Dear clean-fid group,

Thank you for sharing this great work, I really like it.

You mention in the paper that the PIL implementation is anti alias. But the PIL library could not back backpropagate gradient. Do you have plan to implement a way resize function that support anti alias and backpropagation? Or could you inform me the right way to do this?

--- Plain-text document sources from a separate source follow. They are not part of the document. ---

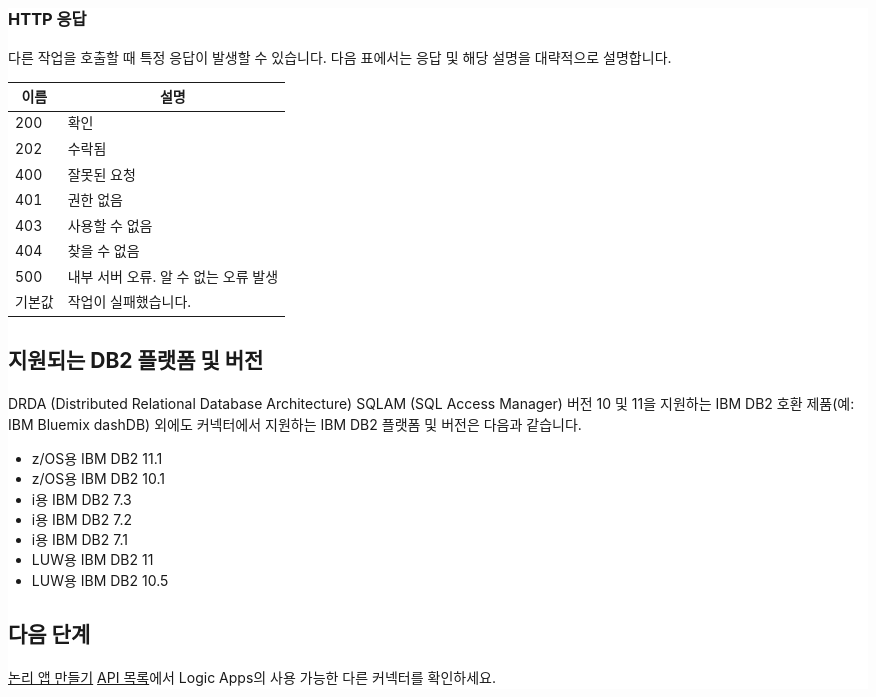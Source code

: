 
### HTTP 응답

다른 작업을 호출할 때 특정 응답이 발생할 수 있습니다. 다음 표에서는 응답 및 해당 설명을 대략적으로 설명합니다.

|이름|설명|
|---|---|
|200|확인|
|202|수락됨|
|400|잘못된 요청|
|401|권한 없음|
|403|사용할 수 없음|
|404|찾을 수 없음|
|500|내부 서버 오류. 알 수 없는 오류 발생|
|기본값|작업이 실패했습니다.|


## 지원되는 DB2 플랫폼 및 버전
DRDA (Distributed Relational Database Architecture) SQLAM (SQL Access Manager) 버전 10 및 11을 지원하는 IBM DB2 호환 제품(예: IBM Bluemix dashDB) 외에도 커넥터에서 지원하는 IBM DB2 플랫폼 및 버전은 다음과 같습니다.

- z/OS용 IBM DB2 11.1
- z/OS용 IBM DB2 10.1
- i용 IBM DB2 7.3
- i용 IBM DB2 7.2
- i용 IBM DB2 7.1
- LUW용 IBM DB2 11
- LUW용 IBM DB2 10.5


## 다음 단계

[논리 앱 만들기](../app-service-logic/app-service-logic-create-a-logic-app.md) [API 목록](apis-list.md)에서 Logic Apps의 사용 가능한 다른 커넥터를 확인하세요.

I believe this will be very usefull for the community. For example, we invert a real image to the latent space of GAN, usually we dont use the full resolution image. The generated image must downsampling then compare to real image (LPIPS), and then backpropagate gradient. This is the implementation in Stylegan-ada (https://github.com/NVlabs/stylegan2-ada-pytorch/blob/main/projector.py#L97), it uses the torch resize function which could not anti alias as you mentioned in the paper.

Thank you for your help.

Best Wishes,

Alex

betterze commented 2 years ago

If I understand correctly, I need to blur the image first. The codes are not very easy from PIL (https://pillow.readthedocs.io/en/stable/_modules/PIL/Image.html#Image.resize).

GaParmar commented 2 years ago

We have not implemented resizing which can propagate gradient in this repository. There are some related libraries that might be of interest ResizeRight, kornia. Although we have not fully evaluated these for computing FID.